As I’ve stated often, I love buying into markets that have supposedly “broken support”. The first chart is a 60 minute chart of gold showing the “breaking of support”/running of sell stops/place where the “manipulators” reverse their positions/ideal place to “take the other side”. You can see the top and bottom of the range. Point #1 on the chart shows the big selling wave (on a short term basis only, we need to learn not to put too much emphasis on each short term wave up or down). That selling wave closed at the bottom of the corresponding price bar, and along with the volume (#1) spike, it “warned” me that the “manipulators” were gunning for taking out the bottom of the RANGE (“breaking support”) and setting up a Richard Wyckoff SPRING situation. And you can see the result, so far that is.
The second chart is a weekly chart over the last few years. This is the general process that I have been going through with this chart when I have given my gold outlooks over the last few years (archived).

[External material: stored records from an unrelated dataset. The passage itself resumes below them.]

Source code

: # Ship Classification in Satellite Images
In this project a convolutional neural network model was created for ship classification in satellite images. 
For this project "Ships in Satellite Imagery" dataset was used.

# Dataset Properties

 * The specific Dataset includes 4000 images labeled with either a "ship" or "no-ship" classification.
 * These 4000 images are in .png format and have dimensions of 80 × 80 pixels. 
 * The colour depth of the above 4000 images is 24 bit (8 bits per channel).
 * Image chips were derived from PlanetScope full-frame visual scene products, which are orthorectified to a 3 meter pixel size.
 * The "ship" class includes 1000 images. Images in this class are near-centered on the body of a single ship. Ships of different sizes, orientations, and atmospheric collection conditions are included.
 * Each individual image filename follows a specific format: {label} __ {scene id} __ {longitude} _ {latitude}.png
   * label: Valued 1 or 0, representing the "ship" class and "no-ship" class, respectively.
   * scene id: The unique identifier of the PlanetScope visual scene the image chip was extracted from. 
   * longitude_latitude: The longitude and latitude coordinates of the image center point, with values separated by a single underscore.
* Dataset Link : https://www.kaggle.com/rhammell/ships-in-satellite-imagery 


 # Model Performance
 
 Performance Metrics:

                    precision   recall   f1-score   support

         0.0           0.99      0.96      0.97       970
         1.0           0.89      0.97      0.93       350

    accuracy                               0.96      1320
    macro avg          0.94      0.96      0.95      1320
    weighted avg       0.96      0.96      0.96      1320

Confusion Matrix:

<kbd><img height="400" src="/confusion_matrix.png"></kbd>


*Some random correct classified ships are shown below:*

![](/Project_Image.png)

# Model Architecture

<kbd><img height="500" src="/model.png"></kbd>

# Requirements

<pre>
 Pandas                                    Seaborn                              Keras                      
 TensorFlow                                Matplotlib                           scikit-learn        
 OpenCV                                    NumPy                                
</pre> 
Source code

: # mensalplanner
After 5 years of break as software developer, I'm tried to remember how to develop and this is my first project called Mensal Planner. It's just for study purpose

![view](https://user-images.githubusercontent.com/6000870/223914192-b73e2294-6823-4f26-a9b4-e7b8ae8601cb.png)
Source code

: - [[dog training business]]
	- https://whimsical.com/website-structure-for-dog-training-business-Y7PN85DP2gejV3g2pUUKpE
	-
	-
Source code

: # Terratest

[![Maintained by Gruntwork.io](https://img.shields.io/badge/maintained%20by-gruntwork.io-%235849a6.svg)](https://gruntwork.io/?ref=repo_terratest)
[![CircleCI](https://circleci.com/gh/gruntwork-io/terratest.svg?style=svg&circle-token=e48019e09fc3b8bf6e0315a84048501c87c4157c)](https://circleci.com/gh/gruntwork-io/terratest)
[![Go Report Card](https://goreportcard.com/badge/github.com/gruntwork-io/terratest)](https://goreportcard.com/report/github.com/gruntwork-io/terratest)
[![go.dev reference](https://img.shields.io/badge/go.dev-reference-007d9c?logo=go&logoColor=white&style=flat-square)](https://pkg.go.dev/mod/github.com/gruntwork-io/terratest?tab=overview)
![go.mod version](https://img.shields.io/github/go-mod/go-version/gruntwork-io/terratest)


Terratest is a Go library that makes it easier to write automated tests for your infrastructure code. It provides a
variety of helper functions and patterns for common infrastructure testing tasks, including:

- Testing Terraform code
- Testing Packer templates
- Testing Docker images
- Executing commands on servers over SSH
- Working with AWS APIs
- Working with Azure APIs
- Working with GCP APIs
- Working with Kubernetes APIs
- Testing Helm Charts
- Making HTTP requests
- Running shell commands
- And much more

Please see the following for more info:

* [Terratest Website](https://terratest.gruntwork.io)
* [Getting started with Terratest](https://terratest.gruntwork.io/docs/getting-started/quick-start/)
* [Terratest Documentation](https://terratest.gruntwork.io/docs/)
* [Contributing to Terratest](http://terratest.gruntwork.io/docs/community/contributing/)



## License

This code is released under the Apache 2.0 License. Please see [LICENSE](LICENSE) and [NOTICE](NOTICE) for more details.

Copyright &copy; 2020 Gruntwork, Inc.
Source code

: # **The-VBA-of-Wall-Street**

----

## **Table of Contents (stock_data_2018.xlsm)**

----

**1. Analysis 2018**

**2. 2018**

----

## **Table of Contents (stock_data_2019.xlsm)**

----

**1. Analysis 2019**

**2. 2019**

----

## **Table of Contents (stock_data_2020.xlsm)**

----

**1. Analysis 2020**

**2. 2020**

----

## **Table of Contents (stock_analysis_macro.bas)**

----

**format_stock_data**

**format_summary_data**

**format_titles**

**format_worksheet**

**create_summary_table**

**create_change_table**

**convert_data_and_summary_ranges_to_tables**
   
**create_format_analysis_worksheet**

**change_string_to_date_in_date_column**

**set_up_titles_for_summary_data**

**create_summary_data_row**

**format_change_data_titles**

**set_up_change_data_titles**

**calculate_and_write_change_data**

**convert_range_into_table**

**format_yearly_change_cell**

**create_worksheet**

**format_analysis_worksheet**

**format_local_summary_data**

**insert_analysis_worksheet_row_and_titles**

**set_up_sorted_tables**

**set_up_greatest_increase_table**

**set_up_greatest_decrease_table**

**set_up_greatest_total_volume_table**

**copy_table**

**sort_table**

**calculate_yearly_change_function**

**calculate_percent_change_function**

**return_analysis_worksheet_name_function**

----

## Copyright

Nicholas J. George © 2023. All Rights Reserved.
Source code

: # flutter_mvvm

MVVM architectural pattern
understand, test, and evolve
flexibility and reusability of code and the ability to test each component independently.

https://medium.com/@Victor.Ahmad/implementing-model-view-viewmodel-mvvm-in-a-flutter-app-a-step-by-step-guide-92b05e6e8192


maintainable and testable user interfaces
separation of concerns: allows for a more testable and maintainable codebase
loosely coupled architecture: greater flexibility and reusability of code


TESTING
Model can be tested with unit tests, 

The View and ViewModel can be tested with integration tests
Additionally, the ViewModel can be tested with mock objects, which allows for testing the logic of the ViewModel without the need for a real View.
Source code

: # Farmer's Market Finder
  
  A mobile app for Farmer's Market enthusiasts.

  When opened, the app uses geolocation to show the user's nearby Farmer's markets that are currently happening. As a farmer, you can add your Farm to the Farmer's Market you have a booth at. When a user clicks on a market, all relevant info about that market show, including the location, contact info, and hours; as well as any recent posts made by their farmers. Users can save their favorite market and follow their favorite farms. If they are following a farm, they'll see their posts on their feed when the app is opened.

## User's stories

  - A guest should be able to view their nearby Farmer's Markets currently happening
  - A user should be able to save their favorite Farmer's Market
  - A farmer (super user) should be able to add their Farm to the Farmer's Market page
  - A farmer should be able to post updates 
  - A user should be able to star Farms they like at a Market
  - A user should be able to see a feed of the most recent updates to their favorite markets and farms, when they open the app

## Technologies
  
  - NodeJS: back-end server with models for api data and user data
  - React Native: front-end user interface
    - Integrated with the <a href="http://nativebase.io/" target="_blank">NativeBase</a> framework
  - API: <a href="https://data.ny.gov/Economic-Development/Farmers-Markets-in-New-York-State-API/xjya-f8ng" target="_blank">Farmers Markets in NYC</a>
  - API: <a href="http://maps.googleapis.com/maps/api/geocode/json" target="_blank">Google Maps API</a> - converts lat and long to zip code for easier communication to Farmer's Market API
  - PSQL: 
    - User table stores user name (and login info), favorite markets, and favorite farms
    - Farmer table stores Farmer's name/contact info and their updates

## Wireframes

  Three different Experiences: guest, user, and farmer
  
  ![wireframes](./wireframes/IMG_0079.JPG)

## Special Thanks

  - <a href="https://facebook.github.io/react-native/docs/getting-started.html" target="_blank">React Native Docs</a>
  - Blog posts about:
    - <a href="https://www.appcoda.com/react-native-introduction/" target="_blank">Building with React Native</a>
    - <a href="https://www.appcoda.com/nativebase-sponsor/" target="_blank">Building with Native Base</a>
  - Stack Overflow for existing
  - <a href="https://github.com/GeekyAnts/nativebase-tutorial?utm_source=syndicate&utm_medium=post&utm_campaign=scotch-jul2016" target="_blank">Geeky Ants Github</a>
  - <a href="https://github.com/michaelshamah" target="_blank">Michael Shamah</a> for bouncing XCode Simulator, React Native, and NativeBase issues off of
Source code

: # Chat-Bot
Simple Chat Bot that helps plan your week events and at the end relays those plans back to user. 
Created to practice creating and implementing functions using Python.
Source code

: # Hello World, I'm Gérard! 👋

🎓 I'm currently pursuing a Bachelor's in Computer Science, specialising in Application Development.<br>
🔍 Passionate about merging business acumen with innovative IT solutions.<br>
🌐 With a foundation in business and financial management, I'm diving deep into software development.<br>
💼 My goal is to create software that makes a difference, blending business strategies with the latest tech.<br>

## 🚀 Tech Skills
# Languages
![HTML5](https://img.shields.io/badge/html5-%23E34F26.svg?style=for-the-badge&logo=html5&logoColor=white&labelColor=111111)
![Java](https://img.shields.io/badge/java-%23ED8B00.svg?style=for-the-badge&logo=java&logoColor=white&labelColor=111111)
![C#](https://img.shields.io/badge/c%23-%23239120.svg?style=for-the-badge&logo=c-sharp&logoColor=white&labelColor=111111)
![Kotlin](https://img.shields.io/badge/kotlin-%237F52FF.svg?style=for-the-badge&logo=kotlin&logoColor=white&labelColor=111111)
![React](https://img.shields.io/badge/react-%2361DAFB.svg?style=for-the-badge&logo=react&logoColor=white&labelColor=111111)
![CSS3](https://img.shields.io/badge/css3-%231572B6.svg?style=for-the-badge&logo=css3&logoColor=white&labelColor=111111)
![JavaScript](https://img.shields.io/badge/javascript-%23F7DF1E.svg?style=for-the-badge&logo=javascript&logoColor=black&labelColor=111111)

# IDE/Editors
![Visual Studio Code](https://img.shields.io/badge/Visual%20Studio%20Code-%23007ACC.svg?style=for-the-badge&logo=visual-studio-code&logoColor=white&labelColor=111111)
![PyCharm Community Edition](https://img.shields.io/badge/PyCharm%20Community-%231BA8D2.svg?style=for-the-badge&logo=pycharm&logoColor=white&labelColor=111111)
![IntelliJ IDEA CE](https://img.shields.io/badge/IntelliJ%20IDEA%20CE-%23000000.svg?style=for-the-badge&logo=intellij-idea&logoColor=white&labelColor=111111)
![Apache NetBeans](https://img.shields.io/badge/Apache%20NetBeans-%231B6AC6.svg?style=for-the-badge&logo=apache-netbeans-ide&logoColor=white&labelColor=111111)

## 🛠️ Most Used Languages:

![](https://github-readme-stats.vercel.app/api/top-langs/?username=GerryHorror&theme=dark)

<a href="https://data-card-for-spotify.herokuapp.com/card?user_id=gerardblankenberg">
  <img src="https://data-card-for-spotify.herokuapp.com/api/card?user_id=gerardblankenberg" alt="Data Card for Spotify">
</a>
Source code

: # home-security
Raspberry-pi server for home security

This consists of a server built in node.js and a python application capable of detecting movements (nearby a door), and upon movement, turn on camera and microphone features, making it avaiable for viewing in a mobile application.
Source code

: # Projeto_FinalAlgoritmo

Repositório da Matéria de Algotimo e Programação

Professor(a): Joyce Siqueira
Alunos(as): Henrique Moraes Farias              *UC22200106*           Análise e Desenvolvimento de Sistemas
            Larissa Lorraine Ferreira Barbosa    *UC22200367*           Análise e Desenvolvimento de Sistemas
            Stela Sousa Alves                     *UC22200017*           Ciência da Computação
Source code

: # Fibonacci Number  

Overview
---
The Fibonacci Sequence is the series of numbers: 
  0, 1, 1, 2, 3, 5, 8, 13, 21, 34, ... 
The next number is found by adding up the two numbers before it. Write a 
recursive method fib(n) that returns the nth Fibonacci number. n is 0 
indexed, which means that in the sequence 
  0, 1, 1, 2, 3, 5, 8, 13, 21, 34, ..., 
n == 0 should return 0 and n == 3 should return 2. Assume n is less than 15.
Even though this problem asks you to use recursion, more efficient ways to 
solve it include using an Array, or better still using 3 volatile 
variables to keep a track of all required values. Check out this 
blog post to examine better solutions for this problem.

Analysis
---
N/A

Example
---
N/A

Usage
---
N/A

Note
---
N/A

#1 is the preliminary support (PS) or the “alert” that the beginning of the end of the DOWNTREND has started. But, definitely not the end. The PS is virtually always followed by a lower low.
#2 is the selling climax (SC) which is the ensuing lower low, with the volatile price ending well off of the low, and the volume increasing substantially, but, here’s the key, the volume must be less than at the PS. That shows the beginning of the downside pressure abating. The confusion comes in because you can have multiple SCs, but basically what’s going on is a testing and retesting process of the lows. It’s called ACCUMULATION and it’s incredibly important to learn, understand and respect it.
#3 is where I gave my first public recommendation to buy gold since late 2008. The point where I believed that combination of RISK and PROBABILITIES had become very favorable. And in this UPTREND in PMs, I am mostly focused on the miners.
And, BTW, you can use this general process for every time frame.